Et je crois que je me souviens encore du nom de quelques-uns de vos confrères que je n’ai pas connus, que je n’ai pas lus, je vous l’avoue, mais dont mes parents répétaient les noms. Est-ce que je les invente ?

C’était Amoroso Lima, Afranio Peixoto, ou Osório de Almeida. Peut-être est-ce que je les invente, peut-être est-ce que je crois que c’étaient vos confrères et les nôtres, à cette époque-là. Mais je voudrais parler, quelques instants, de deux catégories de gens que j’ai beaucoup aimés. Les uns, ce sont les Français au Brésil, les autres ce sont les Brésiliens en France.

Les Français au Brésil : les noms sont assez éclatants. Je voudrais dire un mot, peut-être, de Paul Claudel. Paul Claudel, non seulement représentait la France à Rio, et vous trouverez des traces innombrables de Rio de Janeiro, de sa musique, de son carnaval dans Le Soulier de satin. Mais il était flanqué – comme si ce n’était pas suffisant d’avoir Claudel, – d’un grand musicien qui était Darius Milhaud. Et vous savez que parmi les œuvres de Darius Milhaud, le Brésil tient une place considérable. L’une de ses pièces les plus célèbres s’appelle Saudades do Brasil.

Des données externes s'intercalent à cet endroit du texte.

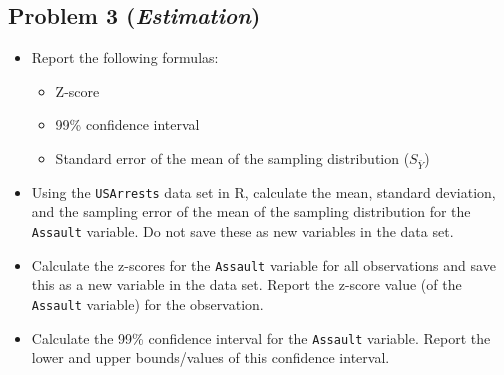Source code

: \documentclass{article}
\begin{document}
\subsection*{Problem 3 (\textit{Estimation})}
\begin{itemize}
\item Report the following formulas: 
	\begin{itemize}
	\item Z-score
	\item 99\% confidence interval
	\item Standard error of the mean of the sampling distribution ($S_{\bar{Y}}$)
	\end{itemize}
\item Using the \texttt{USArrests} data set in R, calculate the mean, standard deviation, and the sampling error of the mean of the sampling distribution for the \texttt{Assault} variable. Do not save these as new variables in the data set.
\item Calculate the z-scores for the \texttt{Assault} variable for all observations and save this as a new variable in the data set. Report the z-score value (of the \texttt{Assault} variable) for the  observation.
\item Calculate the 99\% confidence interval for the \texttt{Assault} variable. Report the lower and upper bounds/values of this confidence interval. 
\end{itemize}
\end{document}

Les Brésiliens en France : c’est encore une légende. Je pense que je ne peux pas ne pas prononcer le nom de quelqu’un que j’ai à peine connu, et dont seulement les plus âgés ici connaissent encore le nom. C’était l’ambassadeur Souza Rotas. L’ambassadeur Souza Rotas, était non seulement le plus célèbre des Brésiliens de Paris, mais aussi le plus célèbre des Parisiens de Paris. C’était un de ces hommes qui représentaient tout ce qu’on pouvait imaginer, tout ce qui restait encore de cette Belle Époque qui se prolonge peut-être jusqu’à la Guerre.

 

Le deuxième personnage est quelqu’un que j’ai beaucoup aimé et beaucoup admiré, qui s’appelait Paulo Peredo Carneiro, et qui était un des orateurs les plus merveilleux que j’ai jamais connus. On allait à l’UNESCO, non pas pour entendre parler de tel ou tel problème, mais uniquement pour écouter Paulo Peredo Carneiro, qui était aussi l’image même de la France et du Brésil. Il était comme vous le savez un des représentants du comtisme, qui est si important, puisque la formule « Orden e Progresso » figure dans les armes du Brésil. Et quand il a quitté son ambassade, il a été remplacé par un autre personnage qui était membre de votre Académie, que j’ai beaucoup aimé, beaucoup admiré également, qui s’appelait Carlos Chagas. Je crois que la fille de Carlos Chagas à qui j’envoie mon salut respectueux, est ici avec nous dans cette salle.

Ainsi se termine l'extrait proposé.